» WHAT THE TASK REQUIRES:
Using the records below, repeat exactly the lines from the one holding "OF CONTRACT, TORT" through the one holding "WITH THE SOFTWARE", both ends included, and no others.

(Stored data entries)
---*---
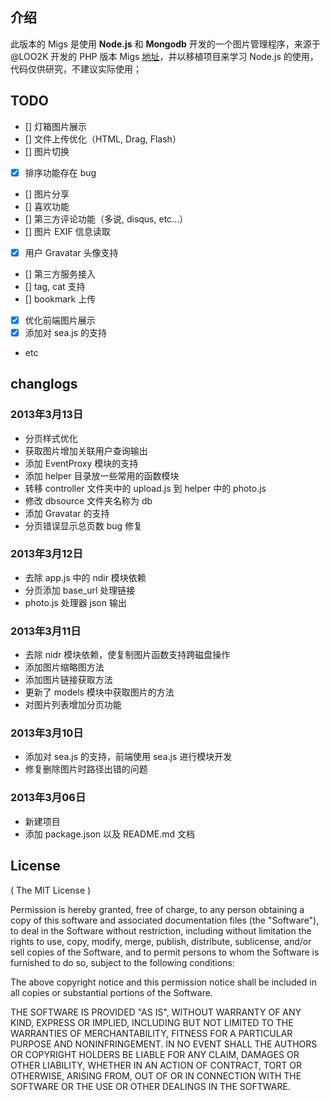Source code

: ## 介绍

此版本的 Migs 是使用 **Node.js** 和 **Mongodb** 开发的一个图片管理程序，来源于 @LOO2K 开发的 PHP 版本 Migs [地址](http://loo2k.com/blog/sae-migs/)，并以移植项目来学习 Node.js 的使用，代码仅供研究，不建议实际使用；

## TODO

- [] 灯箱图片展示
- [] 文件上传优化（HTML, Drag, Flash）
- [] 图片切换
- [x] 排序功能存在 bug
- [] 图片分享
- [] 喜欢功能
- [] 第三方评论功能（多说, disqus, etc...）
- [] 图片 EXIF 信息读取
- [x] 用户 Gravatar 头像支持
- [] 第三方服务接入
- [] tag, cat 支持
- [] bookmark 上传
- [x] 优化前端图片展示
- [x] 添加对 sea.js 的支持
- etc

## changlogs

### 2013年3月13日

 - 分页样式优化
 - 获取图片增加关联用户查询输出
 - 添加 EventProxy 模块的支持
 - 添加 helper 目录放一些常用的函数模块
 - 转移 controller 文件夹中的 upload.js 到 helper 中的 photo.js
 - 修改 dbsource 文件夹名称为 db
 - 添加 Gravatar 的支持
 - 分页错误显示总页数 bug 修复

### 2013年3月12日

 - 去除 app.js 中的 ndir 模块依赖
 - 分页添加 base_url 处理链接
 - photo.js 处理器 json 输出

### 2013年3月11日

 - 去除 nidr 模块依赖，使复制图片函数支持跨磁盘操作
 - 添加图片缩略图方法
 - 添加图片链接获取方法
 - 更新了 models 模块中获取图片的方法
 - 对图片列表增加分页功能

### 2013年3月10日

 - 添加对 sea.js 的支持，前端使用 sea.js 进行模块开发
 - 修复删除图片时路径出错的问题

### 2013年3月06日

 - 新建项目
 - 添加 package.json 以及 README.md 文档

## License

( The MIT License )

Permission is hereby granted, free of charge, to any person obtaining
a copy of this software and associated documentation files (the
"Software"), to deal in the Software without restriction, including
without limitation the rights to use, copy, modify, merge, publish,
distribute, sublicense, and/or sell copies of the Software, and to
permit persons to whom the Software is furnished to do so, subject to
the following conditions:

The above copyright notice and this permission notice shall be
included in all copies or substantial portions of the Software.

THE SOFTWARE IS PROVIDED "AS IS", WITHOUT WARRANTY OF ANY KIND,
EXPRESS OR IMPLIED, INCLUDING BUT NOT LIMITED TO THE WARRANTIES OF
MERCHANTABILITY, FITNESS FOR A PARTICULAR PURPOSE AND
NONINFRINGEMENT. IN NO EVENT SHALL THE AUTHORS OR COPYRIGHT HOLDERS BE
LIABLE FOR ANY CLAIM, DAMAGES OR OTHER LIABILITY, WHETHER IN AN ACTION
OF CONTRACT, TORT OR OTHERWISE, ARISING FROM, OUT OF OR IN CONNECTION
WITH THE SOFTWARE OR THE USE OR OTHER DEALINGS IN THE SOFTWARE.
---*---
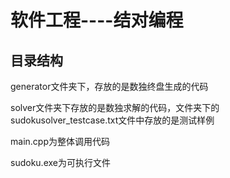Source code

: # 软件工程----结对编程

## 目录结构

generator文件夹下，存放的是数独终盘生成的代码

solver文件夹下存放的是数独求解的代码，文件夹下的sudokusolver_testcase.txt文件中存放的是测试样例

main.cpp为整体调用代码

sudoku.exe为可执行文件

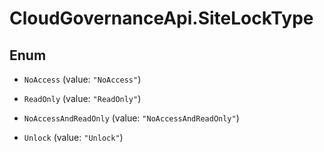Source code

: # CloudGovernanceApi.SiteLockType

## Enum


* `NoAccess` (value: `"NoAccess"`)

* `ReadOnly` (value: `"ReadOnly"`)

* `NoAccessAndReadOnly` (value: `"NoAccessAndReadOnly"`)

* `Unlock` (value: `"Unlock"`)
---*---
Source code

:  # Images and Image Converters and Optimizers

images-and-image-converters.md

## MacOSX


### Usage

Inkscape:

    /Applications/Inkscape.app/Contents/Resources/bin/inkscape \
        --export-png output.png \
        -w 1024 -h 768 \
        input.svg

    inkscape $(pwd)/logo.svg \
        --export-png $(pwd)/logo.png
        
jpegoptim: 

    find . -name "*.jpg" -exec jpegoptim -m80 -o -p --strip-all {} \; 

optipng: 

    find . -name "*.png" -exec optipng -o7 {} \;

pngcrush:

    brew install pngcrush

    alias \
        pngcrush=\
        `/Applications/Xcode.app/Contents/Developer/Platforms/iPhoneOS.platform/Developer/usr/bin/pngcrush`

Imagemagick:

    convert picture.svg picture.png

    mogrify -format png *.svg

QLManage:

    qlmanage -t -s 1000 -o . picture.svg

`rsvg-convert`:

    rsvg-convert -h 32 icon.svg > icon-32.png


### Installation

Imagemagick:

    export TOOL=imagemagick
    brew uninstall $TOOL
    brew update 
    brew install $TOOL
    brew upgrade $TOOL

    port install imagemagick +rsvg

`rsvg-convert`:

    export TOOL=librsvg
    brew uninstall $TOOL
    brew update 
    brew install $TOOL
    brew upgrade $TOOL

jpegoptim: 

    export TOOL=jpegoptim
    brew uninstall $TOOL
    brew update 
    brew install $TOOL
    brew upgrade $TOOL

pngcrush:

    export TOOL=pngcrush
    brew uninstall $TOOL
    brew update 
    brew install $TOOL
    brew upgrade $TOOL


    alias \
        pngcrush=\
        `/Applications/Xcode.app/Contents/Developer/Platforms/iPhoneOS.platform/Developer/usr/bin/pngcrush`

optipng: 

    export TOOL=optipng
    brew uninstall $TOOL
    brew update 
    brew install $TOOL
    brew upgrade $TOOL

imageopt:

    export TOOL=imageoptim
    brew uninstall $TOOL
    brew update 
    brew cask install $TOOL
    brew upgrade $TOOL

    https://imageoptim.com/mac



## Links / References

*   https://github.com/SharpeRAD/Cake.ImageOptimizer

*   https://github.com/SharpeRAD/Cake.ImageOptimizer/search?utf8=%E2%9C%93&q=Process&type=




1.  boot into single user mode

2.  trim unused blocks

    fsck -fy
---*---
» TASK SOLUTION:
OF CONTRACT, TORT OR OTHERWISE, ARISING FROM, OUT OF OR IN CONNECTION
WITH THE SOFTWARE OR THE USE OR OTHER DEALINGS IN THE SOFTWARE.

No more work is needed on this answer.